_Work instruction_. An exact repetition of every entry, with no images, is the required answer.

_Extracted data_.
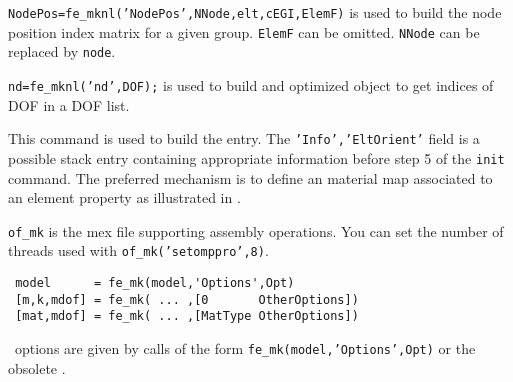 
{\tt NodePos=fe\_mknl('NodePos',NNode,elt,cEGI,ElemF)} is used to build the node position index matrix for a given group. {\tt ElemF} can be omitted. {\tt NNode} can be replaced by {\tt node}. 


{\tt nd=fe\_mknl('nd',DOF);} is used to build and optimized object to get indices of DOF in a DOF list.


This command is used to build the  entry. The {\tt 'Info','EltOrient'} field is a possible stack entry containing appropriate information before step 5 of the {\tt init} command. The preferred mechanism is to define an material map associated to an element property as illustrated in . 



{\tt of\_mk} is the mex file supporting assembly operations. You can set the number of threads used with {\tt  of\_mk('setomppro',8)}.



\rsyntax\begin{verbatim}
 model      = fe_mk(model,'Options',Opt)
 [m,k,mdof] = fe_mk( ... ,[0       OtherOptions])
 [mat,mdof] = fe_mk( ... ,[MatType OtherOptions])
\end{verbatim}


\femk\ options are given by calls of the form {\tt fe\_mk(model,'Options',Opt)} or the obsolete .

_Task answer_.
{\tt NodePos=fe\_mknl('NodePos',NNode,elt,cEGI,ElemF)} is used to build the node position index matrix for a given group. {\tt ElemF} can be omitted. {\tt NNode} can be replaced by {\tt node}. 


{\tt nd=fe\_mknl('nd',DOF);} is used to build and optimized object to get indices of DOF in a DOF list.


This command is used to build the  entry. The {\tt 'Info','EltOrient'} field is a possible stack entry containing appropriate information before step 5 of the {\tt init} command. The preferred mechanism is to define an material map associated to an element property as illustrated in . 



{\tt of\_mk} is the mex file supporting assembly operations. You can set the number of threads used with {\tt  of\_mk('setomppro',8)}.



\rsyntax\begin{verbatim}
 model      = fe_mk(model,'Options',Opt)
 [m,k,mdof] = fe_mk( ... ,[0       OtherOptions])
 [mat,mdof] = fe_mk( ... ,[MatType OtherOptions])
\end{verbatim}


\femk\ options are given by calls of the form {\tt fe\_mk(model,'Options',Opt)} or the obsolete .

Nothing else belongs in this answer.